Still, the scale of the flooding alarmed North Bay Rep. Jared Huffman, who toured some of the county’s flooded areas on Monday.

“In almost every direction in a place like Marin County, you’ve got vulnerability,” he said. “I hope we don’t have to see catastrophic damage to have a greater commitment to resiliency.”

Water seeped around numerous retail and residential areas in low-lying parts of Marin County, including the Larkspur Marina neighborhood, which sits along the Corte Madera Creek.

“The streets looked like a lagoon,” Larkspur Mayor Stephanie Andre said.

Water pooling on major thoroughfares also caused major delays along Highway 101 over the weekend, after about 2.5 feet of water quickly rose along the route, Thomas said. Exits had to be shut down for multiple hours because of standing water.

As rain continued on Monday, the highway’s northbound off-ramp to Highway 1, which leads to Sausalito, was again closed due to flooding.

Thomas said when rain, king tides and storm surge all combine, the impacts don’t just harm those bayfront properties, but “tie up the entire town.”

People wade through an RV park flooded by the “King Tides” on Saturday, Jan. 3, 2026, near Corte Madera in Marin County, California. (Ethan Swope/AP Photo)

“That is a call for us to be united in tackling this,” Thomas said. “It’s a county problem, and we have to approach it that way. And we all have to participate in the solutions together.”

The state has tasked every county and city around the lip of San Francisco Bay and the coast to come up with a sea level rise plan by 2034. The solutions should ideally deal with today’s flooding and the high water of the future.

Thomas said Corte Madera has a climate action plan to address related issues, like increased flood risk, and is looking at creating physical barriers that can help reroute water. In 2023, the city held a listening tour to develop a community vision for adaptation to a future with rising sea levels.

In Larkspur, city officials attempted to get extra pumps into residential areas to drain flood water, but Andre said that pumping isn’t effective during elevated tides. She said that the city is hoping to work with Huffman to secure funding to strengthen some of its coastal retaining walls, especially as Marin continues to deal with sea level rise.

One neighborhood had applied for $18 million in federal grant funding to build a new sheet pile wall meant to keep water out. County supervisor Mary Sackett said the current 40-year-old berm wouldn’t be able to stop any overtopping of floodwater, threatening homes and the entire road system around Vendola Drive in Santa Venetia, a community in eastern Marin.

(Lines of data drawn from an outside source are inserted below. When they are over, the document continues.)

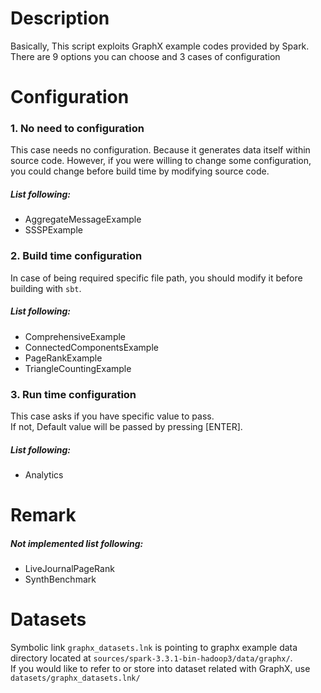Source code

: # Description
Basically, This script exploits GraphX example codes provided by Spark.  
There are 9 options you can choose and 3 cases of configuration  
# Configuration
### 1. No need to configuration
This case needs no configuration. Because it generates data itself within source code.
However, if you were willing to change some configuration, you could change before build time by modifying source code.
##### List following:
- AggregateMessageExample
- SSSPExample

### 2. Build time configuration
In case of being required specific file path, you should modify it before building with `sbt`.
##### List following:
- ComprehensiveExample
- ConnectedComponentsExample
- PageRankExample
- TriangleCountingExample

### 3. Run time configuration
This case asks if you have specific value to pass.  
If not, Default value will be passed by pressing [ENTER].  
##### List following:
- Analytics

# Remark
##### Not implemented list following:
- LiveJournalPageRank
- SynthBenchmark

# Datasets
Symbolic link `graphx_datasets.lnk` is pointing to graphx example data directory located at `sources/spark-3.3.1-bin-hadoop3/data/graphx/`.  
If you would like to refer to or store into dataset related with GraphX, use `datasets/graphx_datasets.lnk/`
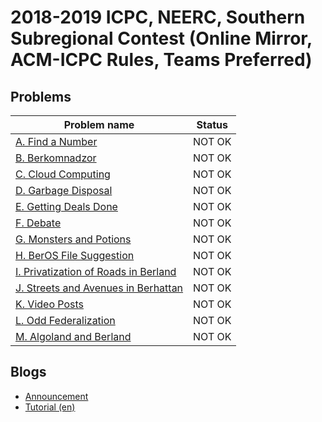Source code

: # 2018-2019 ICPC, NEERC, Southern Subregional Contest (Online Mirror, ACM-ICPC Rules, Teams Preferred)

## Problems

|Problem name|Status|
|------------|---------|
| [A. Find a Number](problems/A._Find_a_Number.md)|NOT OK|
| [B. Berkomnadzor](problems/B._Berkomnadzor.md)|NOT OK|
| [C. Cloud Computing](problems/C._Cloud_Computing.md)|NOT OK|
| [D. Garbage Disposal](problems/D._Garbage_Disposal.md)|NOT OK|
| [E. Getting Deals Done](problems/E._Getting_Deals_Done.md)|NOT OK|
| [F. Debate](problems/F._Debate.md)|NOT OK|
| [G. Monsters and Potions](problems/G._Monsters_and_Potions.md)|NOT OK|
| [H. BerOS File Suggestion](problems/H._BerOS_File_Suggestion.md)|NOT OK|
| [I. Privatization of Roads in Berland](problems/I._Privatization_of_Roads_in_Berland.md)|NOT OK|
| [J. Streets and Avenues in Berhattan](problems/J._Streets_and_Avenues_in_Berhattan.md)|NOT OK|
| [K. Video Posts](problems/K._Video_Posts.md)|NOT OK|
| [L. Odd Federalization](problems/L._Odd_Federalization.md)|NOT OK|
| [M. Algoland and Berland](problems/M._Algoland_and_Berland.md)|NOT OK|
## Blogs

- [Announcement](blogs/Announcement.md)
- [Tutorial (en)](blogs/Tutorial_(en).md)
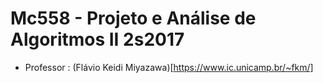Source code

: # Mc558 - Projeto e Análise de Algoritmos II 2s2017

- Professor : (Flávio Keidi Miyazawa)[https://www.ic.unicamp.br/~fkm/]


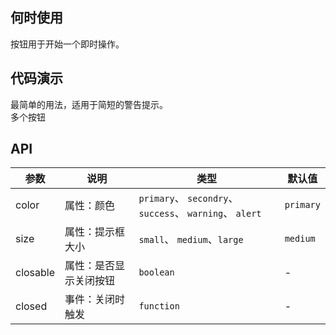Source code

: ## 何时使用

按钮用于开始一个即时操作。

## 代码演示

<div class="grid-x grid-margin-x">
  <div class="medium-6 large-6 cell">
    <nt-example>
      <nt-example-showcase>
        <example-button-basic></example-button-basic>
      </nt-example-showcase>
      <nt-example-legend title="基本">
        最简单的用法，适用于简短的警告提示。
      </nt-example-legend>
      <nt-example-code [code]="basicCode"></nt-example-code>
    </nt-example>
   
  </div>
  <div class="medium-6 large-6 cell">
    <nt-example>
      <nt-example-showcase>
        <example-button-group></example-button-group>
      </nt-example-showcase>
      <nt-example-legend title="按钮组">
        多个按钮
      </nt-example-legend>
      <nt-example-code [code]="groupCode"></nt-example-code>
    </nt-example>
  </div>
</div>

## API

| 参数 | 说明 | 类型 | 默认值 |
| --- | --- | --- | --- |
| color | 属性：颜色 | `primary`、 `secondry`、 `success`、 `warning`、 `alert` | `primary` |
| size | 属性：提示框大小 | `small`、 `medium`、`large` | `medium` |
| closable | 属性：是否显示关闭按钮 | `boolean` | - |
| closed | 事件：关闭时触发 | `function` | - |

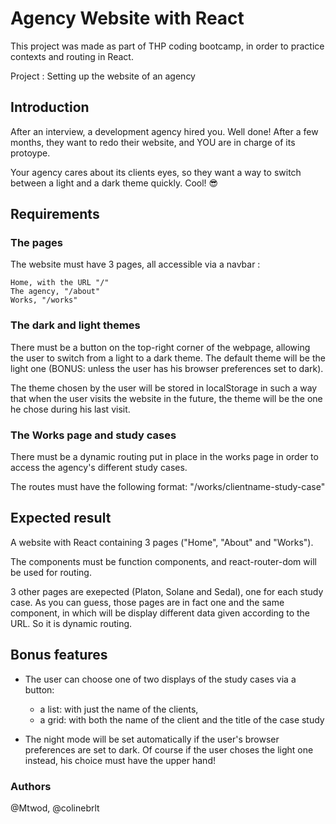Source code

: # Agency Website with React

This project was made as part of THP coding bootcamp, in order to practice contexts and routing in React. 

Project : Setting up the website of an agency

## Introduction

After an interview, a development agency hired you. Well done! After a few months, they want to redo their website, and YOU are in charge of its protoype.

Your agency cares about its clients eyes, so they want a way to switch between a light and a dark theme quickly. Cool! 😎

## Requirements

### The pages

The website must have 3 pages, all accessible via a navbar :

    Home, with the URL "/"
    The agency, "/about"
    Works, "/works"

### The dark and light themes

There must be a button on the top-right corner of the webpage, allowing the user to switch from a light to a dark theme. The default theme will be the light one (BONUS: unless the user has his browser preferences set to dark).

The theme chosen by the user will be stored in localStorage in such a way that when the user visits the website in the future, the theme will be the one he chose during his last visit.

### The Works page and study cases

There must be a dynamic routing put in place in the works page in order to access the agency's different study cases.

The routes must have the following format: "/works/clientname-study-case"

## Expected result

A website with React containing 3 pages ("Home", "About" and "Works").

The components must be function components, and react-router-dom will be used for routing.

3 other pages are exepected (Platon, Solane and Sedal), one for each study case. As you can guess, those pages are in fact one and the same component, in which will be display different data given according to the URL. So it is dynamic routing.

## Bonus features

- The user can choose one of two displays of the study cases via a button: 
    - a list: with just the name of the clients, 
    - a grid: with both the name of the client and the title of the case study

- The night mode will be set automatically if the user's browser preferences are set to dark. Of course if the user choses the light one instead, his choice must have the upper hand!

### Authors

@Mtwod, @colinebrlt
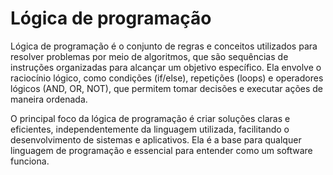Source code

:# Lógica de programação
Lógica de programação é o conjunto de regras e conceitos utilizados para resolver problemas por meio de algoritmos, que são sequências de instruções organizadas para alcançar um objetivo específico. Ela envolve o raciocínio lógico, como condições (if/else), repetições (loops) e operadores lógicos (AND, OR, NOT), que permitem tomar decisões e executar ações de maneira ordenada.

O principal foco da lógica de programação é criar soluções claras e eficientes, independentemente da linguagem utilizada, facilitando o desenvolvimento de sistemas e aplicativos. Ela é a base para qualquer linguagem de programação e essencial para entender como um software funciona.
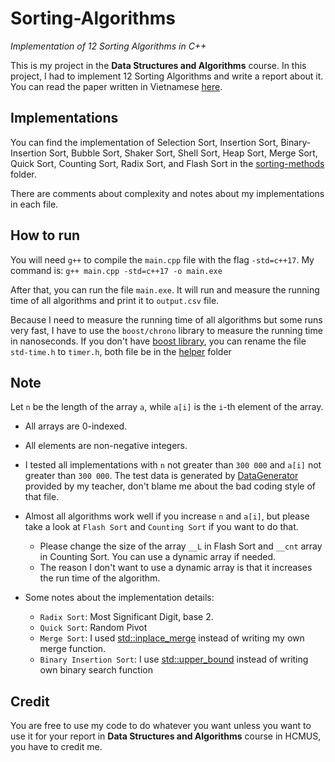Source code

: # Sorting-Algorithms
*Implementation of 12 Sorting Algorithms in C++*

This is my project in the **Data Structures and Algorithms** course. In this project, I had to implement 12 Sorting Algorithms and write a report about it. You can read the paper written in Vietnamese [here](Report-VNM.pdf).

## Implementations
You can find the implementation of Selection Sort, Insertion Sort, Binary-Insertion Sort, Bubble Sort, Shaker Sort, Shell Sort, Heap Sort, Merge Sort, Quick Sort, Counting Sort, Radix Sort, and Flash Sort in the [sorting-methods](sorting-methods) folder. 

There are comments about complexity and notes about my implementations in each file. 

## How to run 

You will need `g++` to compile the `main.cpp` file with the flag `-std=c++17`. My command is: `g++ main.cpp -std=c++17 -o main.exe`

After that, you can run the file `main.exe`. It will run and measure the running time of all algorithms and print it to `output.csv` file.

Because I need to measure the running time of all algorithms but some runs very fast, I have to use the `boost/chrono` library to measure the running time in nanoseconds. If you don't have [boost library](https://www.boost.org/), you can rename the file `std-time.h` to `timer.h`, both file be in the [helper](helper/) folder


## Note
Let `n` be the length of the array `a`, while `a[i]` is the `i`-th element of the array.
- All arrays are 0-indexed.

- All elements are non-negative integers.

- I tested all implementations with `n` not greater than `300 000` and `a[i]` not greater than `300 000`. The test data is generated by [DataGenerator](helper/DataGenerator.cpp) provided by my teacher, don't blame me about the bad coding style of that file.

- Almost all algorithms work well if you increase `n` and `a[i]`, but please take a look at `Flash Sort` and `Counting Sort` if you want to do that. 
    - Please change the size of the array `__L` in Flash Sort and `__cnt` array in Counting Sort. You can use a dynamic array if needed.
    - The reason I don't want to use a dynamic array is that it increases the run time of the algorithm. 
- Some notes about the implementation details:
    - `Radix Sort`: Most Significant Digit, base 2.
    - `Quick Sort`: Random Pivot
    - `Merge Sort`: I used [std::inplace_merge](http://www.cplusplus.com/reference/algorithm/inplace_merge/) instead of writing my own merge function.
    - `Binary Insertion Sort`: I use [std::upper_bound](http://www.cplusplus.com/reference/algorithm/upper_bound/) instead of writing own binary search function

## Credit
You are free to use my code to do whatever you want unless you want to use it for your report in **Data Structures and Algorithms** course in HCMUS, you have to credit me. 
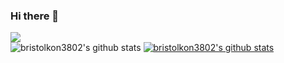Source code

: ### Hi there 👋

<!--
**bristolkon3802/bristolkon3802** is a ✨ _special_ ✨ repository because its `README.md` (this file) appears on your GitHub profile.

Here are some ideas to get you started:

- 🔭 I’m currently working on ...
- 🌱 I’m currently learning ...
- 👯 I’m looking to collaborate on ...
- 🤔 I’m looking for help with ...
- 💬 Ask me about ...
- 📫 How to reach me: ...
- 😄 Pronouns: ...
- ⚡ Fun fact: ...
-->
<a href="#this" target="_blank"><img src="https://img.shields.io/badge/Facebook-1877F2?style=flat-square&logo=Facebook&logoColor=white"/></a>
<br>
![bristolkon3802's github stats](https://github-readme-stats.vercel.app/api?username=bristolkon3802&show_icons=true)
[![bristolkon3802's github stats](https://github-readme-stats.vercel.app/api/top-langs/?username=bristolkon3802&show_icons=true&hide_border=true&title_color=004386&icon_color=004386&layout=compact)](https://github.com/bristolkon3802)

Like many federal grant programs, issuance of that money has been paused for months under President Donald Trump.

Even if it did become available, though, it won’t be enough to cover the full cost of the project, and, Huffman said, it “is not sustainable in the long term, especially with these tides and all of the volatility with our weather.”

“We’re not going to give up on funding that longer-term solution,” he said.

What those more lasting solutions might look like, local leaders don’t really know. Sackett said the focus is often too local on how to prevent disaster in one city or neighborhood. She said the more pertinent question that needs answering is: “How do we make this entire area more resilient?”